START Data for the task

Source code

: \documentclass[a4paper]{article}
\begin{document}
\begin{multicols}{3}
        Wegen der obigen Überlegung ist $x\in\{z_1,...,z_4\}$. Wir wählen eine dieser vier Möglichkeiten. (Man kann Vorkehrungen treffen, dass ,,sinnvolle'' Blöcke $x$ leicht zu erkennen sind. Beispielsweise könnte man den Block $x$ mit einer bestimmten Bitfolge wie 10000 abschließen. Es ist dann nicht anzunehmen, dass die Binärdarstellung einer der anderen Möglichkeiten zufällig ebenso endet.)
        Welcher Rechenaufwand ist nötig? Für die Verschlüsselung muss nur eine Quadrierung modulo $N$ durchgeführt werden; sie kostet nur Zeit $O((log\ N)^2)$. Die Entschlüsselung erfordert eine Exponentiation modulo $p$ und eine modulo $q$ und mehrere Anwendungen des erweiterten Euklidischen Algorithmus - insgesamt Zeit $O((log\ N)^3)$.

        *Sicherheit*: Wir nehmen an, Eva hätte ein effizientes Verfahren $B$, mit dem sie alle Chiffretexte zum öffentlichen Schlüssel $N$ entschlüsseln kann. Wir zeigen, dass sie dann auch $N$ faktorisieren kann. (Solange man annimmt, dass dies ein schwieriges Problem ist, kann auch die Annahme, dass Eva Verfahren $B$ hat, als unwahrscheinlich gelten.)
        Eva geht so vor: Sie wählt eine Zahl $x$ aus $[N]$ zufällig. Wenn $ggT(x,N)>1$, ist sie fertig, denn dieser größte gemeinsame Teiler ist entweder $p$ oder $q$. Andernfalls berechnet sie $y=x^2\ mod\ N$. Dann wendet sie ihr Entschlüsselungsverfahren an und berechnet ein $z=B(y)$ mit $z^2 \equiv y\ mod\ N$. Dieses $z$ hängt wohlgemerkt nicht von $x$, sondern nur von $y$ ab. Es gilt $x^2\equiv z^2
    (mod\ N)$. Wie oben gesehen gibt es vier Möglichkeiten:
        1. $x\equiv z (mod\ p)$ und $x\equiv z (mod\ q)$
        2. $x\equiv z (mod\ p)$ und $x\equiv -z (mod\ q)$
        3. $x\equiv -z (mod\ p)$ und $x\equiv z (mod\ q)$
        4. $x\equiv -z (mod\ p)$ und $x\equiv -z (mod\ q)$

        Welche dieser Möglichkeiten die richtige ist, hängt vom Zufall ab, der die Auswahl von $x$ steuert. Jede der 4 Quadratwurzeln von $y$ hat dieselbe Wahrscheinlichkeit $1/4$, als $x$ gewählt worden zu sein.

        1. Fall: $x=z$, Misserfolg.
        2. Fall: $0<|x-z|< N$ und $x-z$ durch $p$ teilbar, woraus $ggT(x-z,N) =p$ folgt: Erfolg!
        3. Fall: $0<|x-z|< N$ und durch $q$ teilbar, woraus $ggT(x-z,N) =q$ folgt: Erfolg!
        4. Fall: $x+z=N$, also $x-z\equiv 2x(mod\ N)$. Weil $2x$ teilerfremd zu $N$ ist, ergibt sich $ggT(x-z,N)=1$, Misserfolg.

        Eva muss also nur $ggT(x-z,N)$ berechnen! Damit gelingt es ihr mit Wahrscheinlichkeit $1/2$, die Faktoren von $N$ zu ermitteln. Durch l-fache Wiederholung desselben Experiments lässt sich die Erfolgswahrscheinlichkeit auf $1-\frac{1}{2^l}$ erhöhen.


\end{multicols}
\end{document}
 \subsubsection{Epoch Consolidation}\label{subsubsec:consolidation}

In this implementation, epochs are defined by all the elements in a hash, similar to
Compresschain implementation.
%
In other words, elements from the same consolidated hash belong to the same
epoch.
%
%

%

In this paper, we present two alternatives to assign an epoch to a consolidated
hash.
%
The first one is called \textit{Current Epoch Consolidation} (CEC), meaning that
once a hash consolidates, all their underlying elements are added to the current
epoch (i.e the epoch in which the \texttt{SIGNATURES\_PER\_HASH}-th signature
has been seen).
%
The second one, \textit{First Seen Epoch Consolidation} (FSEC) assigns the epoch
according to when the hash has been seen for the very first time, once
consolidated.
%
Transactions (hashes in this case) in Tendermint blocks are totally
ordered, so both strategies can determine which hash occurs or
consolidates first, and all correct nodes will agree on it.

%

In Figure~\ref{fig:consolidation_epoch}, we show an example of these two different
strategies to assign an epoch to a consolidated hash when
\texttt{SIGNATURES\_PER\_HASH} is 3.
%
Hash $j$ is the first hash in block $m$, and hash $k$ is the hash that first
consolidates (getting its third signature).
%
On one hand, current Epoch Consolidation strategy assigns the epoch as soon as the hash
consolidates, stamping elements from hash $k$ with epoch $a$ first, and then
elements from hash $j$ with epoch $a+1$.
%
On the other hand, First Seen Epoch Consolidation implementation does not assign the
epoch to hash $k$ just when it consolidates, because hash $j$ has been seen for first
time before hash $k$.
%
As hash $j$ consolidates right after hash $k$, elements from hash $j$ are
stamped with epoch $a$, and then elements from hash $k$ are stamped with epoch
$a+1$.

END Data for the task

## What is being asked
Each record above has to be repeated word for word.

## Task result
Source code

: \documentclass[a4paper]{article}
\begin{document}
\begin{multicols}{3}
        Wegen der obigen Überlegung ist $x\in\{z_1,...,z_4\}$. Wir wählen eine dieser vier Möglichkeiten. (Man kann Vorkehrungen treffen, dass ,,sinnvolle'' Blöcke $x$ leicht zu erkennen sind. Beispielsweise könnte man den Block $x$ mit einer bestimmten Bitfolge wie 10000 abschließen. Es ist dann nicht anzunehmen, dass die Binärdarstellung einer der anderen Möglichkeiten zufällig ebenso endet.)
        Welcher Rechenaufwand ist nötig? Für die Verschlüsselung muss nur eine Quadrierung modulo $N$ durchgeführt werden; sie kostet nur Zeit $O((log\ N)^2)$. Die Entschlüsselung erfordert eine Exponentiation modulo $p$ und eine modulo $q$ und mehrere Anwendungen des erweiterten Euklidischen Algorithmus - insgesamt Zeit $O((log\ N)^3)$.

        *Sicherheit*: Wir nehmen an, Eva hätte ein effizientes Verfahren $B$, mit dem sie alle Chiffretexte zum öffentlichen Schlüssel $N$ entschlüsseln kann. Wir zeigen, dass sie dann auch $N$ faktorisieren kann. (Solange man annimmt, dass dies ein schwieriges Problem ist, kann auch die Annahme, dass Eva Verfahren $B$ hat, als unwahrscheinlich gelten.)
        Eva geht so vor: Sie wählt eine Zahl $x$ aus $[N]$ zufällig. Wenn $ggT(x,N)>1$, ist sie fertig, denn dieser größte gemeinsame Teiler ist entweder $p$ oder $q$. Andernfalls berechnet sie $y=x^2\ mod\ N$. Dann wendet sie ihr Entschlüsselungsverfahren an und berechnet ein $z=B(y)$ mit $z^2 \equiv y\ mod\ N$. Dieses $z$ hängt wohlgemerkt nicht von $x$, sondern nur von $y$ ab. Es gilt $x^2\equiv z^2
    (mod\ N)$. Wie oben gesehen gibt es vier Möglichkeiten:
        1. $x\equiv z (mod\ p)$ und $x\equiv z (mod\ q)$
        2. $x\equiv z (mod\ p)$ und $x\equiv -z (mod\ q)$
        3. $x\equiv -z (mod\ p)$ und $x\equiv z (mod\ q)$
        4. $x\equiv -z (mod\ p)$ und $x\equiv -z (mod\ q)$

        Welche dieser Möglichkeiten die richtige ist, hängt vom Zufall ab, der die Auswahl von $x$ steuert. Jede der 4 Quadratwurzeln von $y$ hat dieselbe Wahrscheinlichkeit $1/4$, als $x$ gewählt worden zu sein.

        1. Fall: $x=z$, Misserfolg.
        2. Fall: $0<|x-z|< N$ und $x-z$ durch $p$ teilbar, woraus $ggT(x-z,N) =p$ folgt: Erfolg!
        3. Fall: $0<|x-z|< N$ und durch $q$ teilbar, woraus $ggT(x-z,N) =q$ folgt: Erfolg!
        4. Fall: $x+z=N$, also $x-z\equiv 2x(mod\ N)$. Weil $2x$ teilerfremd zu $N$ ist, ergibt sich $ggT(x-z,N)=1$, Misserfolg.

        Eva muss also nur $ggT(x-z,N)$ berechnen! Damit gelingt es ihr mit Wahrscheinlichkeit $1/2$, die Faktoren von $N$ zu ermitteln. Durch l-fache Wiederholung desselben Experiments lässt sich die Erfolgswahrscheinlichkeit auf $1-\frac{1}{2^l}$ erhöhen.


\end{multicols}
\end{document}
 \subsubsection{Epoch Consolidation}\label{subsubsec:consolidation}

In this implementation, epochs are defined by all the elements in a hash, similar to
Compresschain implementation.
%
In other words, elements from the same consolidated hash belong to the same
epoch.
%
%

%

In this paper, we present two alternatives to assign an epoch to a consolidated
hash.
%
The first one is called \textit{Current Epoch Consolidation} (CEC), meaning that
once a hash consolidates, all their underlying elements are added to the current
epoch (i.e the epoch in which the \texttt{SIGNATURES\_PER\_HASH}-th signature
has been seen).
%
The second one, \textit{First Seen Epoch Consolidation} (FSEC) assigns the epoch
according to when the hash has been seen for the very first time, once
consolidated.
%
Transactions (hashes in this case) in Tendermint blocks are totally
ordered, so both strategies can determine which hash occurs or
consolidates first, and all correct nodes will agree on it.

%

In Figure~\ref{fig:consolidation_epoch}, we show an example of these two different
strategies to assign an epoch to a consolidated hash when
\texttt{SIGNATURES\_PER\_HASH} is 3.
%
Hash $j$ is the first hash in block $m$, and hash $k$ is the hash that first
consolidates (getting its third signature).
%
On one hand, current Epoch Consolidation strategy assigns the epoch as soon as the hash
consolidates, stamping elements from hash $k$ with epoch $a$ first, and then
elements from hash $j$ with epoch $a+1$.
%
On the other hand, First Seen Epoch Consolidation implementation does not assign the
epoch to hash $k$ just when it consolidates, because hash $j$ has been seen for first
time before hash $k$.
%
As hash $j$ consolidates right after hash $k$, elements from hash $j$ are
stamped with epoch $a$, and then elements from hash $k$ are stamped with epoch
$a+1$.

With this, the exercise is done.